Ok, I know alot about PI cause i am VERY allergic and get it all over my arms and face EVERY fall. Ok, HOT water is bad. Do not wash in super hot water. PI is caused by oils , water makes oil melt/run/spread, and in turn, it will spread. Use COLD water when you wash your body(in a shower, not a bath) as well as your clothes, and do so ASAP. Also, for me Technu products dont work. I use a cream/scrub called Zanfel. It comes in a shiney siver and green box and you can get it at any drug store, you have to ask for it at the pharmacy counter. It runs about 35-40 dollars, but it WORKS and you get a lot of uses out of the tube. 2 washes and mine was gone. You can use it on ANY part of the body including the face. Also, if I get in bad enough, I must get put on a steroid to get it out of me(cant think of what its called):taped: . If you have tried everything, and nothing you try works. Go to the doc.

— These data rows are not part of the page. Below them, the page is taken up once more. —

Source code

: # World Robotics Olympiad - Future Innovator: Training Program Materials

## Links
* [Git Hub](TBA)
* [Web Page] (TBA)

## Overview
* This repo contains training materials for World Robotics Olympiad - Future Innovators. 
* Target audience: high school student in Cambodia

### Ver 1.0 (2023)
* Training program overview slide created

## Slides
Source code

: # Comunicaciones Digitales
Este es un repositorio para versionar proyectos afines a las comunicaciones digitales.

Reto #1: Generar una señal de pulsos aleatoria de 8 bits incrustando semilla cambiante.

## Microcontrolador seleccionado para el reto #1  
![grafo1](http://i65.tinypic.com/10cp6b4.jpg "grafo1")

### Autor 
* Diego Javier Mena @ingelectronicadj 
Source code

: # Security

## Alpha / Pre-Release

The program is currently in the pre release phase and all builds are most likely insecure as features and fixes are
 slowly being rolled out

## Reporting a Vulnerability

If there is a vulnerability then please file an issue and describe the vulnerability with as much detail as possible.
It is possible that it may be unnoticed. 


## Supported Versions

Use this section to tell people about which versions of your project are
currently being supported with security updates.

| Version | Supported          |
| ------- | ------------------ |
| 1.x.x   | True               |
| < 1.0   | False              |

Its easier for to go to the doc and get some pills and take them than to try to fart around and see what creams work or dont work.


----------



## neighborstree (Jul 8, 2007)

im verrrrrrry allergic to anything poison. oak or ivy. sumac , u name it, im allergic to it, if im working around it. i go home that night and scrub every inch of my body with bleach, and i wont get it, if i dont scrub with bleach, ill be laid out for a few weeks


----------



## gasman (Jul 8, 2007)

neighborstree said:


> im verrrrrrry allergic to anything poison. oak or ivy. sumac , u name it, im allergic to it, if im working around it. i go home that night and scrub every inch of my body with bleach, and i wont get it, if i dont scrub with bleach, ill be laid out for a few weeks



Exactly!!! The treatment for PI exposure is to wash like hell. What you use or the tempeature of the water, etc. is secondary. 


My choice would be a pummice type soap,(lava,octagon,fels naptha) to get the filth off and a degreasing soap (dawn dishliquid, clear glycerine bar soap, many others) to get the PI/PO oils off.

Also PI is spread very frequently because it remains under your nails for days!! Wear gloves, cut and scrub under your nails as needed.

Wash within two hours of exposure. But even if it has been more time it will help to wash. Go straight to the shower after working!!! 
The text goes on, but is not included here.